- WITHOUT THIS SENSIBILITY -

- Putain, pourquoi il fait aussi chaud dans c'putain d'pays ? « Je suis pris pour Busan ! » Ouais bah cool hein ! « Yah ! Je suis tellement heureux qu'on habite ensemble enfin. » Mon cul. Bordel. C'que je ferais pas par amour hein …. Merde, qu'est c'que c'est niais.

Ses pas lasses le mènent dans les rues de Busan avec lenteur jusqu'à son arrivée face à un large et haut immeuble parfaitement entretenu et trahissant la richesse des locataires – ou propriétaires. À l'aide de son badge d'entrée, il ne tarde pas à se retrouver chez lui après un court passage dans l'ascenseur. Il lèves les yeux au ciel lorsque la voix féminine et morne annonce l'étage de son pallier et avec tout autant de lassitude, il déverrouille la porte d'entrée après un rapide regard sur sa montre portée au poignet gauche et qui semble à l'instant lui peser une tonne.

Cinq heures du matin. Il allait encore se faire remonter les bretelles à coup de mine endormie et de regard courroucé absolument adorable, il le savait, il en était certain et au vu de sa fatigue il n'était pas sûr de pouvoir maintenir son masque – de toute manière inutile, puisqu'ils vivaient ensemble depuis quelques longues années maintenant et que l'autre le connaissait par coeur. Huit, neuf ans ? qu'il habitait ensemble. Il ne comptait plus, son compagnon s'en chargeait pour lui de toute manière.

Il referme à double tour la porte derrière lui une fois dans la fraîcheur de son appartement climatisé mais bien trop sombre pour qu'il puisse détailler son intérieur d'un simple coup d'oeil.
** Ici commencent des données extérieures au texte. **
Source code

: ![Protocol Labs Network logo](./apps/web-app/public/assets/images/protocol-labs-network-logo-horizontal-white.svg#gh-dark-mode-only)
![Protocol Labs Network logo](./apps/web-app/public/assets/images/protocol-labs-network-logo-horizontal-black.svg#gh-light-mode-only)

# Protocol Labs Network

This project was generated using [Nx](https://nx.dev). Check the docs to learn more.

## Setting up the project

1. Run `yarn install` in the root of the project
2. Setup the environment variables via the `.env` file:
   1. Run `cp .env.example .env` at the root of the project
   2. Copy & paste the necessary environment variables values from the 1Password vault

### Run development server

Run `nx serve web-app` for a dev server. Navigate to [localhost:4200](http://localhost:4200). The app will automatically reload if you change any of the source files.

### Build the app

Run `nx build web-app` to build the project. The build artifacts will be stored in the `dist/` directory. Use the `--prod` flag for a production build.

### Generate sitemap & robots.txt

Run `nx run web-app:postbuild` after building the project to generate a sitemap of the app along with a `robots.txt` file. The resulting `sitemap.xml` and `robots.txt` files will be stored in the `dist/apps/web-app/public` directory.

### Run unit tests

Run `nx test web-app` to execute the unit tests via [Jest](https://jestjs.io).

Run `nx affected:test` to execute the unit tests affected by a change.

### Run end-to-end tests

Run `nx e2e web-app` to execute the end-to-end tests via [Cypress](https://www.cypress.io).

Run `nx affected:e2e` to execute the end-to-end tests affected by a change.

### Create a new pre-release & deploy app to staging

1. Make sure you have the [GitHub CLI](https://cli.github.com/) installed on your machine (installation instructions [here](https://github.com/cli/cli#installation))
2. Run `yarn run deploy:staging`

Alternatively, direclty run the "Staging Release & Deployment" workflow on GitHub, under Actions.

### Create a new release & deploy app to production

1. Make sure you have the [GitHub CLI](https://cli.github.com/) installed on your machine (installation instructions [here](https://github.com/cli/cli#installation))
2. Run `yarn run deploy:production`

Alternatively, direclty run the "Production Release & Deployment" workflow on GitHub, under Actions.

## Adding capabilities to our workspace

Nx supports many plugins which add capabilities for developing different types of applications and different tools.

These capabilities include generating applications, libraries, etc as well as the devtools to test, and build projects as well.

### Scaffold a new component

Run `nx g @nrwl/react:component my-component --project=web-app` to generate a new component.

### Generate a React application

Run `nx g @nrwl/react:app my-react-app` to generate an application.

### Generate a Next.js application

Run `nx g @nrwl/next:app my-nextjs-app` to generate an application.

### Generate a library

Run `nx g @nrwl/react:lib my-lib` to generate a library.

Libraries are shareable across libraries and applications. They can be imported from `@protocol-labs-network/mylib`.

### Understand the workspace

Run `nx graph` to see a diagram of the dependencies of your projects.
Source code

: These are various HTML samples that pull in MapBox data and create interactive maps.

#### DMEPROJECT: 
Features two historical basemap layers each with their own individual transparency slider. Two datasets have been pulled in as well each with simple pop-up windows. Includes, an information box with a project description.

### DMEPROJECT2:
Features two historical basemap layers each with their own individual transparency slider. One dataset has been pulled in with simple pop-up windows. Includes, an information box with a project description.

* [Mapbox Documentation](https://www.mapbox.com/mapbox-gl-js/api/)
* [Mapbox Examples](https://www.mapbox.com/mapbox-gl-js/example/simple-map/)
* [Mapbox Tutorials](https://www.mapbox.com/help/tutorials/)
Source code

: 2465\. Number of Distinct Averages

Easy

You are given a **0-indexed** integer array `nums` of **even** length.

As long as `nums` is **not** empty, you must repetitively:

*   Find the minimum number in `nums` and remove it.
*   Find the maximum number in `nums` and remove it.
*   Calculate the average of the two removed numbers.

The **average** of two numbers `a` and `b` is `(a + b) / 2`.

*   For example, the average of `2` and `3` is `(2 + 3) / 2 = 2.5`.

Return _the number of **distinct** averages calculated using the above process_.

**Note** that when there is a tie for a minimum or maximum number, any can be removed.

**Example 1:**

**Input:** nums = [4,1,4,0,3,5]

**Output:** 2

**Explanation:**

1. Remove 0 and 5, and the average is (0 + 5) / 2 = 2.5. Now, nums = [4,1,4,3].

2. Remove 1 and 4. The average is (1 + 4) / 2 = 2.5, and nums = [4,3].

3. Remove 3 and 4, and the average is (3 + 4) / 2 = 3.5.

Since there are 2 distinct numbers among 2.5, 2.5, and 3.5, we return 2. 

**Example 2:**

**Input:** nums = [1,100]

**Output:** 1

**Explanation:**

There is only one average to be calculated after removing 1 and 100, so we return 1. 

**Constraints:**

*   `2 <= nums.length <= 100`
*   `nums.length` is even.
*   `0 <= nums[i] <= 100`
Après avoir défait ses chaussures qu'il abandonne dans l'entrée, il avance à tâtons dans le couloir, trouvant rapidement sa salle de bain dans laquelle il se change rapidement et se fait un brin de toilette avant de rejoindre la chambre à coucher, se glissant sous la couette et soupirant de bonheur en retrouvant le confort de son lit et … des bras de son petit ami qui se glissent presque immédiatement autour de sa taille pour le ramener contre un corps bouillant et demi nu, tout comme le sien d'ailleurs, simplement vêtu d'un boxer.

- … quelle heure ?

- Cinq heures.

Seul un léger grognement lui répond, rauque et endormit et le souffle brûlant de l'autre homme vint s'écraser au creux de son cou contre lequel il se blottit sans même lui demander son avis. Bien trop vite à son goût son corps se retrouve à moitié recouvert d'un autre, une jambe entre les siennes, le torse entouré de bras collant et fermement accrochés.
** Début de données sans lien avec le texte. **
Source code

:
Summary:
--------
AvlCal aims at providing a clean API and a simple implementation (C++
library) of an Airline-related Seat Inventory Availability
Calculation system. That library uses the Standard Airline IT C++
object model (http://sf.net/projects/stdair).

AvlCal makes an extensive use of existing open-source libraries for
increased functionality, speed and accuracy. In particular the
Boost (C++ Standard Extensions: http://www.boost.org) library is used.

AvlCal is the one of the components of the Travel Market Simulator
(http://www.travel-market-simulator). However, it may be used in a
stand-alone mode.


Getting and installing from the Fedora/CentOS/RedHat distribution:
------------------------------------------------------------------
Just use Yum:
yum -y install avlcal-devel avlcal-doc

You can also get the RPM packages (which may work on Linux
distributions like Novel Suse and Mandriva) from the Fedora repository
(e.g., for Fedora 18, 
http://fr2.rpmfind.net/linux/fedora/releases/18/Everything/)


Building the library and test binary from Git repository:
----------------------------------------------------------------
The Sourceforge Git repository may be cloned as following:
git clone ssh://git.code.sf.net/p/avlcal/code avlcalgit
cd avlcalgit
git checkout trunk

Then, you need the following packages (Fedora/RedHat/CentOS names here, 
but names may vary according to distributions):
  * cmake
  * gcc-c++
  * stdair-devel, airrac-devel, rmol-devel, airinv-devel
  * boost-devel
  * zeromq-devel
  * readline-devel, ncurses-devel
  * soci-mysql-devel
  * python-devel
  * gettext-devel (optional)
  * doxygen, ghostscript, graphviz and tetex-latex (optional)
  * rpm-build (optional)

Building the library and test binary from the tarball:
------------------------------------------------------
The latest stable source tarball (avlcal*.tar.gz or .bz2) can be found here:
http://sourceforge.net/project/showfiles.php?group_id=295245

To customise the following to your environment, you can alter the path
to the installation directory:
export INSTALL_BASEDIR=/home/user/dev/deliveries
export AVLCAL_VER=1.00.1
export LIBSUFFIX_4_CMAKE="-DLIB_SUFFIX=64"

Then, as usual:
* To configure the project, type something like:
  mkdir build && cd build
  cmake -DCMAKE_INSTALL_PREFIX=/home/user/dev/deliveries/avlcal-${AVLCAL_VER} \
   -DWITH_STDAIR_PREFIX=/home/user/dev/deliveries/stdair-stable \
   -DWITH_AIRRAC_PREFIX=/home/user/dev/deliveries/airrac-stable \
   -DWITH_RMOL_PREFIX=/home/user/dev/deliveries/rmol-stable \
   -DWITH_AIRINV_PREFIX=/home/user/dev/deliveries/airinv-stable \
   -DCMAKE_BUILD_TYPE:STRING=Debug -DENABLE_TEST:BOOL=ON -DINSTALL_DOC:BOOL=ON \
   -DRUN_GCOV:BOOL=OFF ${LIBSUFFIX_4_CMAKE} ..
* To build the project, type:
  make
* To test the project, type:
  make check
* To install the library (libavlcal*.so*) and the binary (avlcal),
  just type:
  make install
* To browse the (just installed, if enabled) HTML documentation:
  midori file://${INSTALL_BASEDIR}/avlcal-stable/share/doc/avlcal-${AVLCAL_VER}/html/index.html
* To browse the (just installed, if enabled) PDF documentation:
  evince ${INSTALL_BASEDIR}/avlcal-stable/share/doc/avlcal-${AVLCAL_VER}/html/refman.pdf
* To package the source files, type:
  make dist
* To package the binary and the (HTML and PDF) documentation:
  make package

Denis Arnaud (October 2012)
Il lâche un semblant de juron face à cet homme comparable à un pot de glu mais il est bien trop attendrit pour lutter plus longtemps, répondant à son étreinte tandis que ses doigts se glissent dans les mèches mélange de roses et de gris.

- … tard. Pourquoi ?

- J'ai mis trente ans à terminé ma chanson.

- T'es chiant … je suis rentré tout juste hier et on a pas pu avoir un moment à deux encore …

- J'sais. Désolé. Aller, pionce, j'te consacre ma journée de demain. Et d'après demain.

- Je préfère ça.

- Après deux trois arrangements.

Une douleur dans les côtes le fait grimacer et il ronchonne une nouvelle fois à cette attaque soudaine et non méritée à ses yeux. Il venait de le pincer avec force, bien trop de force pour quelqu'un venant de se réveiller en plein milieu de la nuit. Pourtant un léger rire lui parvient, endormit, lent, adorable et il peut imaginer sans mal la lumière qui doit envahir le visage de son petit ami. Le rire s'évanouit doucement et il sent son corps s'alourdir, sachant pertinemment l'effet que peuvent avoir les caresses tendres qu'il lui donne contre sa nuque, à la naissance de ses cheveux légèrement emmêlés. Le sommeil finit par les gagner les plongeant dans un repos bien mérité.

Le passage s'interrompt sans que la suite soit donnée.